El Papa León XIV recurrió a una frase del escritor británico J.R.R. Tolkien para reflexionar sobre los riesgos y responsabilidades de la humanidad frente al avance de la inteligencia artificial, durante la presentación de su nueva encíclica Magnifica Humanitas (“Magnífica Humanidad”) en el Vaticano.
En el documento, el pontífice citó un fragmento de El Señor de los Anillos para llamar a actuar con responsabilidad frente a los desafíos tecnológicos actuales.
“No nos corresponde dominar todas las mareas del mundo, sino hacer lo que está en nosotros para el socorro de los años en que vivimos”, señala el texto citado por León XIV, quien utilizó las palabras de Tolkien para reforzar su mensaje sobre ética, prudencia y responsabilidad humana.
La encíclica fue presentada este lunes en una ceremonia poco habitual, ya que el propio Papa encabezó personalmente el acto acompañado de líderes religiosos, teólogos y especialistas en inteligencia artificial, entre ellos Christopher Olah, cofundador de la empresa Anthropic.

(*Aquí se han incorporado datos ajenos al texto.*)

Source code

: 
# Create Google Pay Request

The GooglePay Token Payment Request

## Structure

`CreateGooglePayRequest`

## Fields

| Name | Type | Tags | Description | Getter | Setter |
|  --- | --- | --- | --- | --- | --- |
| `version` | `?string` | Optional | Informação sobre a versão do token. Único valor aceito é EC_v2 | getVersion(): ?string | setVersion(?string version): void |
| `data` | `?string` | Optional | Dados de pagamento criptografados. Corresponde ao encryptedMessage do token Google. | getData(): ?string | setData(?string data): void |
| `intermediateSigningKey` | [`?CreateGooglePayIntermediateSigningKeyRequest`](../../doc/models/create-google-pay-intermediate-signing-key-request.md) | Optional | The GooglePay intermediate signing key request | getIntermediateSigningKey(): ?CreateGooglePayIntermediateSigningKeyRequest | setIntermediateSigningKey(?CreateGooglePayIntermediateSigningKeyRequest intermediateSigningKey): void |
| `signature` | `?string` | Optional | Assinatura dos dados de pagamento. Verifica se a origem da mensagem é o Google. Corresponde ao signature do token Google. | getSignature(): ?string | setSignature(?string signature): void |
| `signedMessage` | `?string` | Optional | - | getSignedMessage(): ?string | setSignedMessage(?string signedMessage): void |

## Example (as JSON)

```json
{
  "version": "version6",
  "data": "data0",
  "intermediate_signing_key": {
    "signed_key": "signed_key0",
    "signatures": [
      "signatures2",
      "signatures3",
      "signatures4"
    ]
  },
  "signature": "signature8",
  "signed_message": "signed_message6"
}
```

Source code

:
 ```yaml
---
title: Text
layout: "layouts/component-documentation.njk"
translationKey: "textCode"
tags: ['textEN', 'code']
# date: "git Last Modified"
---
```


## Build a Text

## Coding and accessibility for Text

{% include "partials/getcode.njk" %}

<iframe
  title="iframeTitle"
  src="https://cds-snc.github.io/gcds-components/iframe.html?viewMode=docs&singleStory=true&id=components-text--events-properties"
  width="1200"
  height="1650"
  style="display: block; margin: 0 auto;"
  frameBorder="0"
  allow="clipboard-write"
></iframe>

Durante el documento, León XIV advirtió que la inteligencia artificial no es “intrínsecamente malvada”, pero tampoco es neutral, pues refleja las intenciones y decisiones de quienes la desarrollan, financian y utilizan.
El Papa expresó preocupación por la concentración del poder tecnológico en pocas manos, señalando que pequeños grupos con acceso a datos y recursos pueden influir en la economía, la política y la información global, generando desigualdad y nuevas formas de dependencia.
Además, alertó sobre el riesgo de que las personas pierdan la capacidad de relacionarse entre sí debido al uso excesivo de agentes de inteligencia artificial, así como la posibilidad de que las máquinas sustituyan el juicio humano y la creatividad.
León XIV también pidió establecer regulaciones internacionales sólidas para supervisar el desarrollo de la IA y limitar su uso militar, insistiendo en que las decisiones sobre acciones letales nunca deben quedar completamente en manos de sistemas automatizados.
El pontífice llamó incluso a “desarmar” la inteligencia artificial, no solo en el ámbito bélico, sino también frente a la competencia económica y tecnológica que, afirmó, podría poner en riesgo la dignidad humana y aumentar la explotación laboral y ambiental.
“Llamar a la prudencia no significa oponerse al progreso, sino actuar con responsabilidad hacia la familia humana”, concluyó el Papa. (En Blanco y Negro).